There’s no perfect method to manage a small sales team. Technically, having a small team is a diseconomy of scale. There are not enough salespeople to afford a great full-time sales leader. So what do you do when your sales team is too small to cost-justify executive-level talent?

The chart below shows the five common ways businesses work around this diseconomy of scale. As you can imagine, none of them work perfectly because they are workarounds to the real problem, the diseconomy of scale.

Managing a small salesforce comparison

If you break down what you get in a star sales executive, it is time and talent, but it comes at a high cost. Each of these elements plays into the results you will get from your sales department. Overpay the sales leader, and it can drain profits. Hire someone without the requisite talent, and they won’t “move the needle.”

Below are the six ways to manage a small sales team, along with a link more detailed analysis of each option.

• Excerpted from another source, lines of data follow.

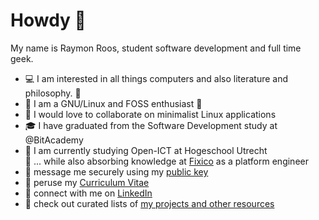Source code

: # Howdy 👋

My name is Raymon Roos, student software development and full time geek.

-   :computer: I am interested in all things computers and also literature and philosophy. :book:
-    I am a GNU/Linux and FOSS enthusiast 
-   💞️ I would love to collaborate on minimalist Linux applications
-   🎓 I have graduated from the Software Development study at @BitAcademy
-   🌱 I am currently studying Open-ICT at Hogeschool Utrecht   
    🚙 ... while also absorbing knowledge at [Fixico](https://fixico.com/) as a platform engineer
-   :key: message me securely using my [public key](./raymon_public.gpg)
-    peruse my [Curriculum Vitae](https://github.com/raymon-roos/curriculum-vitae/blob/main/cv_raymon_roos.pdf)
-    connect with me on [LinkedIn](https://www.linkedin.com/in/raymon-roos-1840a7228/)
-   :bookmark: check out curated lists of [my projects and other resources](https://github.com/raymon-roos?tab=stars)

<!---
Raymanovich/Raymanovich is a ✨ special ✨ repository because its `README.md` (this file) appears on your GitHub profile.
You can click the Preview link to take a look at your changes.
--->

  • Option 1: No sales manager – Low cost, lost deals
  • Option 2: Owner-managed sales team – Low hard cost, high soft cost due to the owner sacrificing other, more important, work to manage the team.
  • Option 3: High-caliber sales leader – High cost, high results
  • Option 4: Inexpensive sales leader – Don’t bother. This option is nothing more than a sales babysitter. Most companies need more.
  • Option 5: Salesperson promoted to sales leader or dual roles. Seems low cost, but it isn’t. Double don’t bother. This is a trainwreck in the making.
  • Option 6: Fractional sales leader. Reasonable cost, good results, but short of full-time star sales leader.

It pays for CEOs to identify the soft costs and opportunity costs of leaving the sales department unattended. It’s easy to see the hard cost savings of not having a sales leader, but for most companies, the loss of opportunities in additional sales greatly outweighs the cost of running the department properly.